Umberto Eco regrets the lost art of handwriting. Should we follow him in this? I'm not the best person to answer the question perhaps, since even though I spent many years writing by hand before I ever touched a typewriter or a keyboard, my own handwriting has never been much to boast about. Anyway, I'm in two minds. Intuitively I feel that learning to write by hand must be beneficial; but then I wonder how far that intuitive feeling is merely the result of an attachment to how things used to be. One element in Eco's piece that gave me pause was this:
[W]riting by hand obliges us to compose the phrase mentally before writing it down. Thanks to the resistance of pen and paper, it does make one slow down and think.
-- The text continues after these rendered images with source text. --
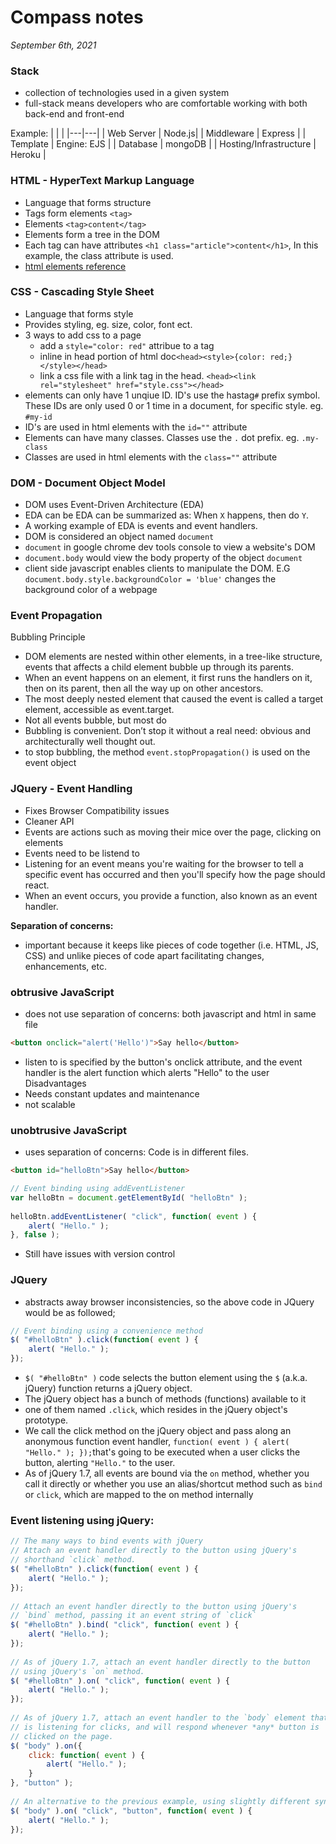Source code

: # Compass notes
*September 6th, 2021*
### Stack
  * collection of technologies used in a given system
  * full-stack means developers who are comfortable working with both back-end and front-end
  
Example:
|   |   |
|---|---|
| Web Server | Node.js|
| Middleware | Express |
| Template | Engine: EJS |
| Database | mongoDB |
| Hosting/Infrastructure | Heroku |

### HTML - HyperText Markup Language
  * Language that forms structure
  * Tags form elements `<tag>`
  * Elements `<tag>content</tag>`
  * Elements form a tree in the DOM
  * Each tag can have attributes `<h1 class="article">content</h1>`, In this example, the class attribute is used.
  * [html elements reference](https://developer.mozilla.org/en-US/docs/Web/HTML/Element)

### CSS - Cascading Style Sheet
  * Language that forms style
  * Provides styling, eg. size, color, font ect.
  * 3 ways to add css to a page
    * add a `style="color: red"` attribue to a tag
    * inline in head portion of html doc`<head><style>{color: red;}</style></head>`
    * link a css file with a link tag in the head. `<head><link rel="stylesheet" href="style.css"></head>`
  * elements can only have 1 unqiue ID. ID's use the hastag`#` prefix symbol. These IDs are only used 0 or 1 time in a document, for specific style. eg. `#my-id`
  * ID's are used in html elements with the `id=""` attribute
  * Elements can have many classes. Classes use the `.` dot prefix. eg. `.my-class`
  * Classes are used in html elements with the `class=""` attribute

### DOM - Document Object Model
  * DOM uses Event-Driven Architecture (EDA)
  * EDA can be EDA can be summarized as: When `X` happens, then do `Y`.
  * A working example of EDA is events and event handlers.
  * DOM is considered an object named `document`
  * `document` in google chrome dev tools console to view a website's DOM
  * `document.body` would view the body property of the object `document`
  * client side javascript enables clients to manipulate the DOM. E.G `document.body.style.backgroundColor = 'blue'` changes the background color of a webpage

### Event Propagation
Bubbling Principle
  * DOM elements are nested within other elements, in a tree-like structure, events that affects a child element bubble up through its parents.
  * When an event happens on an element, it first runs the handlers on it, then on its parent, then all the way up on other ancestors.
  * The most deeply nested element that caused the event is called a target element, accessible as event.target.
  * Not all events bubble, but most do
  * Bubbling is convenient. Don’t stop it without a real need: obvious and architecturally well thought out.
  * to stop bubbling, the method `event.stopPropagation()` is used on the event object

### JQuery - Event Handling
  * Fixes Browser Compatibility issues
  * Cleaner API
  * Events are actions such as moving their mice over the page, clicking on elements
  * Events need to be listend to
  * Listening for an event means you're waiting for the browser to tell a specific event has occurred and then you'll specify how the page should react.
  * When an event occurs, you provide a function, also known as an event handler.

**Separation of concerns:**
  * important because it keeps like pieces of code together (i.e. HTML, JS, CSS) and unlike pieces of code apart facilitating changes, enhancements, etc.

### obtrusive JavaScript
  * does not use separation of concerns: both javascript and html in same file
```html
<button onclick="alert('Hello')">Say hello</button>
```
  * listen to is specified by the button's onclick attribute, and the event handler is the alert function which alerts "Hello" to the user
Disadvantages
  * Needs constant updates and maintenance
  * not scalable

### unobtrusive JavaScript
  * uses separation of concerns: Code is in different files.

```html
<button id="helloBtn">Say hello</button>
```

```js
// Event binding using addEventListener
var helloBtn = document.getElementById( "helloBtn" );
 
helloBtn.addEventListener( "click", function( event ) {
    alert( "Hello." );
}, false );
```
  * Still have issues with version control

### JQuery 
  * abstracts away browser inconsistencies, so the above code in JQuery would be as followed;
```js
// Event binding using a convenience method
$( "#helloBtn" ).click(function( event ) {
    alert( "Hello." );
});
```
  * `$( "#helloBtn" )` code selects the button element using the `$` (a.k.a. jQuery) function returns a jQuery object.
  * The jQuery object has a bunch of methods (functions) available to it
  * one of them named `.click`, which resides in the jQuery object's prototype. 
  * We call the click method on the jQuery object and pass along an anonymous function event handler, `function( event ) {
    alert( "Hello." );
  });`that's going to be executed when a user clicks the button, alerting `"Hello."` to the user.
  * As of jQuery 1.7, all events are bound via the `on` method, whether you call it directly or whether you use an alias/shortcut method such as `bind` or `click`, which are mapped to the on method internally

### Event listening using jQuery:
```js
// The many ways to bind events with jQuery
// Attach an event handler directly to the button using jQuery's
// shorthand `click` method.
$( "#helloBtn" ).click(function( event ) {
    alert( "Hello." );
});
 
// Attach an event handler directly to the button using jQuery's
// `bind` method, passing it an event string of `click`
$( "#helloBtn" ).bind( "click", function( event ) {
    alert( "Hello." );
});
 
// As of jQuery 1.7, attach an event handler directly to the button
// using jQuery's `on` method.
$( "#helloBtn" ).on( "click", function( event ) {
    alert( "Hello." );
});
 
// As of jQuery 1.7, attach an event handler to the `body` element that
// is listening for clicks, and will respond whenever *any* button is
// clicked on the page.
$( "body" ).on({
    click: function( event ) {
        alert( "Hello." );
    }
}, "button" );
 
// An alternative to the previous example, using slightly different syntax.
$( "body" ).on( "click", "button", function( event ) {
    alert( "Hello." );
});
```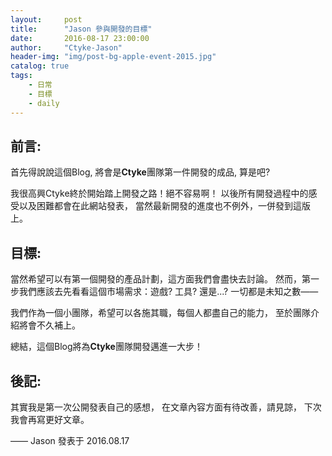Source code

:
 ```yaml
---
layout:     post
title:      "Jason 參與開發的目標"
date:       2016-08-17 23:00:00
author:     "Ctyke-Jason"
header-img: "img/post-bg-apple-event-2015.jpg"
catalog: true
tags:
    - 日常
	- 目標
    - daily
---
```


## 前言:

首先得說說這個Blog, 將會是**Ctyke**團隊第一件開發的成品, 算是吧?

我很高興Ctyke終於開始踏上開發之路！絕不容易啊！
以後所有開發過程中的感受以及困難都會在此網站發表，
當然最新開發的進度也不例外，一併發到這版上。


## 目標:
當然希望可以有第一個開發的產品計劃，這方面我們會盡快去討論。
然而，第一步我們應該去先看看這個市場需求：遊戲? 工具? 還是...?
一切都是未知之數——

我們作為一個小團隊，希望可以各施其職，每個人都盡自己的能力，
至於團隊介紹將會不久補上。

總結，這個Blog將為**Ctyke**團隊開發邁進一大步！

## 後記:
其實我是第一次公開發表自己的感想，
在文章內容方面有待改善，請見諒，
下次我會再寫更好文章。

—— Jason 發表于 2016.08.17
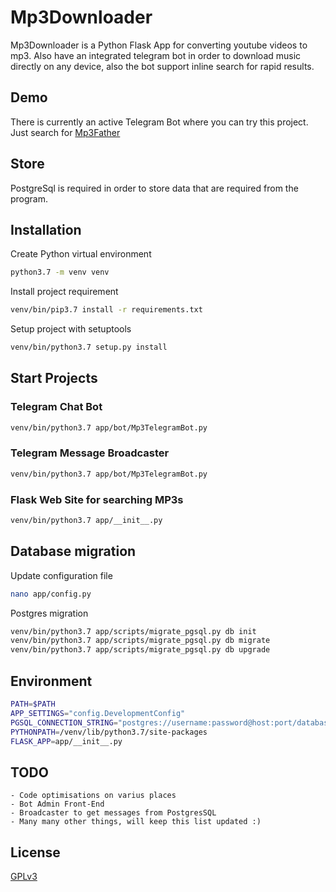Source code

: # Mp3Downloader

Mp3Downloader is a Python Flask App for converting youtube videos to mp3. Also have an integrated telegram bot in order to download music directly on any device, also the bot support inline search for rapid results.

## Demo

There is currently an active Telegram Bot where you can try this project. Just search for [Mp3Father](https://t.me/EasyMp3Bot)

## Store

PostgreSql is required in order to store data that are required from the program. 

## Installation

Create Python virtual environment

```bash
python3.7 -m venv venv
```

Install project requirement

```bash
venv/bin/pip3.7 install -r requirements.txt
```

Setup project with setuptools

```bash
venv/bin/python3.7 setup.py install
```

## Start Projects

### Telegram Chat Bot
```bash
venv/bin/python3.7 app/bot/Mp3TelegramBot.py
```

### Telegram Message Broadcaster
```bash
venv/bin/python3.7 app/bot/Mp3TelegramBot.py
```

### Flask Web Site for searching MP3s
```bash
venv/bin/python3.7 app/__init__.py
```

## Database migration

Update configuration file

```bash
nano app/config.py
```

Postgres migration

```bash
venv/bin/python3.7 app/scripts/migrate_pgsql.py db init
venv/bin/python3.7 app/scripts/migrate_pgsql.py db migrate
venv/bin/python3.7 app/scripts/migrate_pgsql.py db upgrade
```

## Environment

```bash
PATH=$PATH
APP_SETTINGS="config.DevelopmentConfig"
PGSQL_CONNECTION_STRING="postgres://username:password@host:port/database"
PYTHONPATH=/venv/lib/python3.7/site-packages
FLASK_APP=app/__init__.py
```

## TODO
    - Code optimisations on varius places
    - Bot Admin Front-End
    - Broadcaster to get messages from PostgresSQL
    - Many many other things, will keep this list updated :)

## License
[GPLv3](https://www.gnu.org/licenses/gpl-3.0.html)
Somewhere along during my school years, I had a teacher who encouraged us not to begin writing a sentence before having it fully formed in our minds. Maybe. But whatever advantages that brings, they are as nothing compared with the advantages, due to word-processing software, of being able to amend, to reshape text, to shift things around, without having to rewrite everything. If you're a very fluent writer, you may be able to get by without this. But for those of us for whom writing is more like building something, and not a purely linear process, writing by hand can slow you down too much. My pages used to get so full of crossings out, transposition marks, arrows and what not, that I'd often have to do the whole page over again; or engage in what I used to call page surgery - cutting out the OK part and sticking it to another OK part. That kind of slowness I don't miss at all.